Did I sleep with him too soon and is he worth trying to work it out after knowing me for 5 years?

I've been casual friends (talking on FB) with this guy for years, when I was n a relationship so was he so we never officially got together but he also only asked me out twice in the 2 years we''ve both been single. We have a lot in common, both artists, music creative, but sometimes he would say hurtful things to me and say it would be him being honest that most men wouldn't be honest they'd just blow me off. But he said he couldn't hv deep convos w. me that that's okay but it's annoying, or that I ask the same questions over and over, YEAH I do because it's not like we see each other too often, My mom said it's his a-hole way of trying to make something negative instead of just telling me he's not interested. He'd always call me beautiful and talk to me a lot and even recently last month he seemed more into me I don't know what changed or if I should worry... At first we talked a lot (before ANY physical contact) after we 1st madeout talked a lot but no "real date" I would ask him he'd get annoyed and say "guys dont like being forced into dating" i'm makin my expectations clear.
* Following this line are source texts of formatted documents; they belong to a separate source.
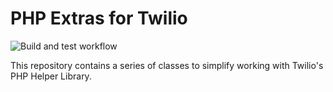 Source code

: # PHP Extras for Twilio
![Build and test workflow](https://github.com/github/docs/actions/workflows/php.yml/badge.svg)

This repository contains a series of classes to simplify working with Twilio's PHP Helper Library.
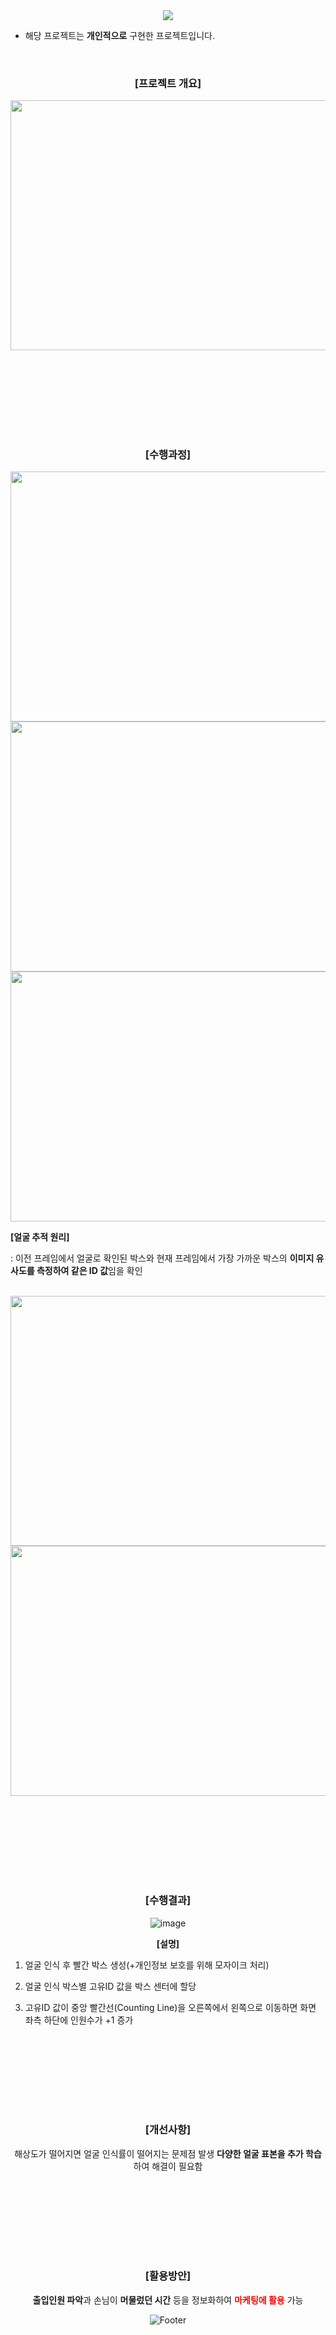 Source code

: <div align="center">
  
  <img src="https://capsule-render.vercel.app/api?type=waving&color=gradient&height=200&section=header&text=FaceDetection_Counting&fontSize=50" />
  
</div>

  * 해당 프로젝트는 **개인적으로** 구현한 프로젝트입니다.

  <br/>

<div align="center">
  
  ### [프로젝트 개요]
  <img src=https://user-images.githubusercontent.com/37567501/174423209-69e83f82-3846-48f3-901e-20f40ec46e4a.png width="850" height="400"/>
  
  <br/><br/>
  ---
  <br/><br/>
  
  ### [수행과정]
  <img src=https://user-images.githubusercontent.com/37567501/174423407-225cb43d-5391-4ab0-a683-4f7103b216e2.png width="850" height="400"/>
  <img src=https://user-images.githubusercontent.com/37567501/174423431-e9cee59c-03d2-4f51-8b43-2c32080a8302.png width="850" height="400"/>
  <img src=https://user-images.githubusercontent.com/37567501/174423454-cbe9b891-a6cd-42a9-b86a-35492775015d.png width="850" height="400"/>
  
</div>

  **[얼굴 추적 원리]**
  
  : 이전 프레임에서 얼굴로 확인된 박스와 현재 프레임에서 가장 가까운 박스의 **이미지 유사도를 측정하여 같은 ID 값**임을 확인
  
  <br/>
  
<div align="center">
  
  <img src=https://user-images.githubusercontent.com/37567501/174423481-ec3adad0-9679-4b84-84c8-9161bceda2a3.png width="850" height="400"/>
  <img src=https://user-images.githubusercontent.com/37567501/174423497-2e09a048-1abf-4d35-a05b-47c2ee5b1819.png width="850" height="400"/>
  
  <br/><br/>
  ---
  <br/><br/>
  
  ### [수행결과]
  ![image](https://user-images.githubusercontent.com/37567501/174423552-53b2ac8b-fc58-4b81-90f5-f27023fcc6cd.png)
  
  **[설명]**
</div>

1. 얼굴 인식 후 빨간 박스 생성(+개인정보 보호를 위해 모자이크 처리)

2. 얼굴 인식 박스별 고유ID 값을 박스 센터에 할당

3. 고유ID 값이 중앙 빨간선(Counting Line)을 오른쪽에서 왼쪽으로 이동하면 화면 좌측 하단에 인원수가 +1 증가

<div align="center">
  
  <br/><br/>
  ---
  <br/><br/>
  
  ### [개선사항]
  해상도가 떨어지면 얼굴 인식률이 떨어지는 문제점 발생 **다양한 얼굴 표본을 추가 학습**하여 해결이 필요함
    
  <br/><br/>
  ---
  <br/><br/>
    
  ### [활용방안]
  **출입인원 파악**과 손님이 **머물렀던 시간** 등을 정보화하여 <span style="color:red">**마케팅에 활용**</span> 가능
  
  
  ![Footer](https://capsule-render.vercel.app/api?type=waving&color=gradient&height=200&section=footer)
</div>
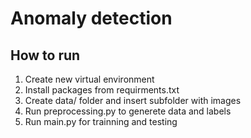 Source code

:# Anomaly detection

## How to run
1. Create new virtual environment
2. Install packages from requirments.txt
3. Create data/ folder and insert subfolder with images
4. Run preprocessing.py to generete data and labels
5. Run main.py for trainning and testing

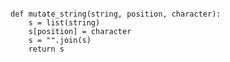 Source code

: <pre><code>
def mutate_string(string, position, character):
    s = list(string)
    s[position] = character
    s = "".join(s)
    return s
</code></pre> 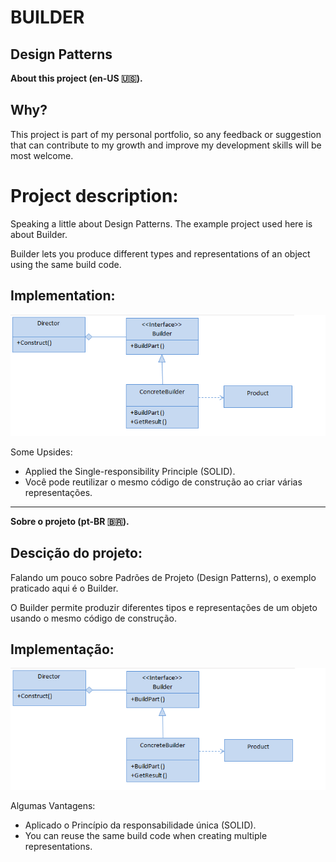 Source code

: # BUILDER
## Design Patterns 

**About this project (en-US 🇺🇸).**

## Why?

This project is part of my personal portfolio, so any feedback or suggestion that can contribute to my growth and improve my development skills will be most welcome.

# Project description:

Speaking a little about Design Patterns. The example project used here is about Builder.

Builder lets you produce different types and representations of an object using the same build code.
## Implementation:

![Preview-Screens](ImageAsset/ExEn.png)

Some Upsides:

- Applied the Single-responsibility Principle (SOLID).
- Você pode reutilizar o mesmo código de construção ao criar várias representações.


--------------------------------------------------------------------------------------------------------------------------------------------------------------------------------
**Sobre o projeto (pt-BR 🇧🇷).**

## Descição do projeto:

Falando um pouco sobre Padrões de Projeto (Design Patterns), o exemplo praticado aqui é o Builder.

O Builder permite produzir diferentes tipos e representações de um objeto usando o mesmo código de construção.

## Implementação:

![Preview-Screens](ImageAsset/ExBr.png)

Algumas Vantagens:

- Aplicado o Princípio da responsabilidade única (SOLID).
- You can reuse the same build code when creating multiple representations.

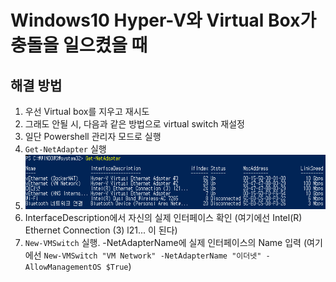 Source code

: # Windows10 Hyper-V와 Virtual Box가 충돌을 일으켰을 때
## 해결 방법
1. 우선 Virtual box를 지우고 재시도
2. 그래도 안될 시, 다음과 같은 방법으로 virtual switch 재설정
  1. 일단 Powershell 관리자 모드로 실행
  2. `Get-NetAdapter` 실행
  3. ![](캡처.PNG)
  4. InterfaceDescription에서 자신의 실제 인터페이스 확인 (여기에선 Intel(R) Ethernet Connection (3) l21... 이 된다)
  5. `New-VMSwitch` 실행. -NetAdapterName에 실제 인터페이스의 Name 입력 (여기에선 `New-VMSwitch "VM Network" -NetAdapterName "이더넷" -AllowManagementOS $True`) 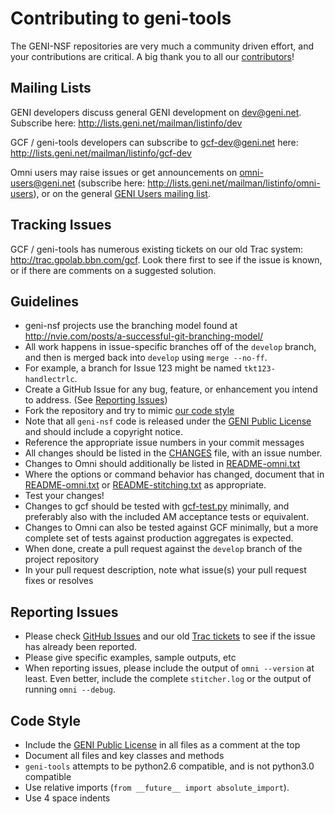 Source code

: # Contributing to geni-tools

The GENI-NSF repositories are very much a community driven effort, and
your contributions are critical. A big thank you to all our [contributors](CONTRIBUTORS.md)!

## Mailing Lists
GENI developers discuss general GENI development on dev@geni.net. Subscribe here: http://lists.geni.net/mailman/listinfo/dev

GCF / geni-tools developers can subscribe to gcf-dev@geni.net here: http://lists.geni.net/mailman/listinfo/gcf-dev

Omni users may raise issues or get announcements on omni-users@geni.net (subscribe here: http://lists.geni.net/mailman/listinfo/omni-users), or on the general [GENI Users mailing list](https://groups.google.com/forum/#!forum/geni-users).

## Tracking Issues
GCF / geni-tools has numerous existing tickets on our old Trac system: http://trac.gpolab.bbn.com/gcf. Look there first to see if the issue is known, or if there are comments on a suggested solution.

## Guidelines
 - geni-nsf projects use the branching model found at
 http://nvie.com/posts/a-successful-git-branching-model/
  - All work happens in issue-specific branches off of the `develop`
  branch, and then is merged back into `develop` using `merge --no-ff`.
   - For example, a branch for Issue 123 might be named `tkt123-handlectrlc`.
 - Create a GitHub Issue for any bug, feature, or enhancement you
 intend to address. (See [Reporting Issues](#reporting-issues))
 - Fork the repository and try to mimic [our code style](#code-style)
 - Note that all `geni-nsf` code is released under the [GENI Public
 License](LICENSE.txt) and should include a copyright notice.
 - Reference the appropriate issue numbers in your commit messages
 - All changes should be listed in the [CHANGES](CHANGES) file, with an issue
 number.
  - Changes to Omni should additionally be listed in
 [README-omni.txt](README-omni.txt)
 - Where the options or command behavior has changed, document that in
 [README-omni.txt](README-omni.txt) or [README-stitching.txt](README-stitching.txt) as appropriate.
 - Test your changes!
  - Changes to gcf should be tested with [gcf-test.py](src/gcf-test.py) minimally, and
 preferably also with the included AM acceptance tests or equivalent.
  - Changes to Omni can also be tested against GCF minimally, but a
 more complete set of tests against production aggregates is expected.
 - When done, create a pull request against the `develop` branch of
 the project repository
 - In your pull request description, note what issue(s) your pull
 request fixes or resolves

## Reporting Issues ##
 - Please check [GitHub Issues](https://github.com/GENI-NSF/geni-tools/issues) and our old [Trac tickets](http://trac.gpolab.bbn.com/gcf/report) to see if the issue has already been reported.
 - Please give specific examples, sample outputs, etc
 - When reporting issues, please include the output of `omni --version` at least. Even better, include the complete `stitcher.log` or the output of running `omni --debug`.

## Code Style ##
 - Include the [GENI Public License](LICENSE.txt) in all files as a comment at the top
 - Document all files and key classes and methods
 - `geni-tools` attempts to be python2.6 compatible, and is not python3.0 compatible
 - Use relative imports (`from __future__ import absolute_import`).
 - Use 4 space indents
I'd go to his house and he would just give me head and than i'd leave this happened maybe 3 times, than he complained saying I'm like a high schooler with him nervous (NO i don;t usually have casual sex!) I want a real relationship with him. we had a big fight once he apologized ( before we ever had sex) Now he's just a asshole, he told me after we had sex Thurs he once talked to my good friend they still be talkin if she hadn't gotten married that hurt me to the core, he said if we had a baby he'd be the one financially supporting it, he already has 2 daughters and a bm who he bought a house for that he lives in but say that they are not together like that anymore, I don't know I do really like him, and I still feel like something is there but would it really be any different if I'd waited for sex and should I just leave him alone, he dosen't talk to me much anymore inbetween our rendezvous which hurts.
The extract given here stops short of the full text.